— Вот видите, — Нина взяла зонт, покровительственно усмехнулась. — А упирались. Кто знает, вдруг из вас еще получится великий артист?
— Я очень бы этого хотел, — серьезно сказал Овчинников.
Нина погасила в мастерской свет и вместе с Овчинниковым вышла в холодную сырую тьму улицы.
Во влажной мгле осенней ночи смутно мерцал сквозь дремучую чащобу тусклый светлячок оконца лесной заимки. Возница, сидевший в передней части телеги, хлестнул лошадь и обернулся к продрогшему Овчинникову:
— Вот и приехали. Сейчас согреетесь.
Овчинников ничего не ответил, лишь плотнее запахнул шинель.

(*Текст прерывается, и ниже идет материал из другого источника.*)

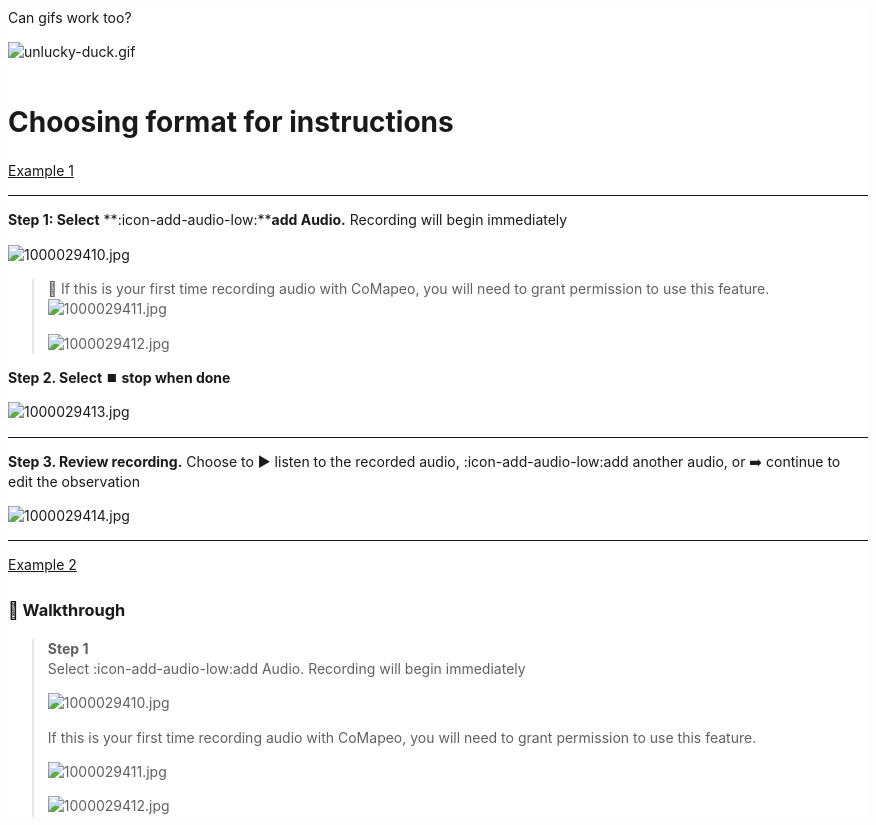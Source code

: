 
Can  gifs work too?


![unlucky-duck.gif](/images/testingcontentelemen_4.gif)


# Choosing  format for instructions


<u>Example 1</u> 


---


**Step 1: Select** **:icon-add-audio-low:****add Audio.** Recording will begin immediately


![1000029410.jpg](/images/testingcontentelemen_20.jpg)


> 👀 If this is your first time recording audio with CoMapeo, you will need to grant permission to use this feature.  
> ![1000029411.jpg](/images/testingcontentelemen_6.jpg)  
>   
> ![1000029412.jpg](/images/testingcontentelemen_7.jpg)


**Step 2. Select ⏹️ stop when done**


![1000029413.jpg](/images/testingcontentelemen_8.jpg)


---


**Step 3. Review recording.** Choose to ▶️ listen to the recorded audio, :icon-add-audio-low:add another audio, or ➡️ continue to edit the observation


![1000029414.jpg](/images/testingcontentelemen_9.jpg)


---


<u>Example 2</u>


### 👣 Walkthrough


> **Step 1**  
> Select :icon-add-audio-low:add Audio. Recording will begin immediately  
>   
> ![1000029410.jpg](/images/testingcontentelemen_10.jpg)  
>   
> If this is your first time recording audio with CoMapeo, you will need to grant permission to use this feature.  
>   
> ![1000029411.jpg](/images/testingcontentelemen_11.jpg)  
>   
> ![1000029412.jpg](/images/testingcontentelemen_12.jpg)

Лошадь бойко затрусила к близкому дому.
Там, в горнице на заимке, чадящая керосиновая лампа освещала странный натюрморт: самовар, бутылку водки, неоконченный пасьянс и початый пирог с тремя воткнутыми в него зажженными свечами. Мещеряков плеснул Кадырову и себе водки, обернулся к застывшему у стола Шерифу. Ошейник пса густо украшали боевые царские ордена на ярких муаровых лентах: Святой Анны четвертой степени с мечами и бантом и надписью «За храбрость», Святого Станислава третьей степени с мечами и бантом, Святой Анны третьей степени с мечами и бантом, Святой Анны второй степени с мечами, Святого Станислава второй степени с мечами. Среди орденов висела светло-бронзовая медаль в память трехсотлетия царствования дома Романовых. Есаул серьезно сказал овчарке:
— За твою собачью жизнь, друг!
— За нашу, — поправил, невесело усмехнувшись, Кадыров, — собачью…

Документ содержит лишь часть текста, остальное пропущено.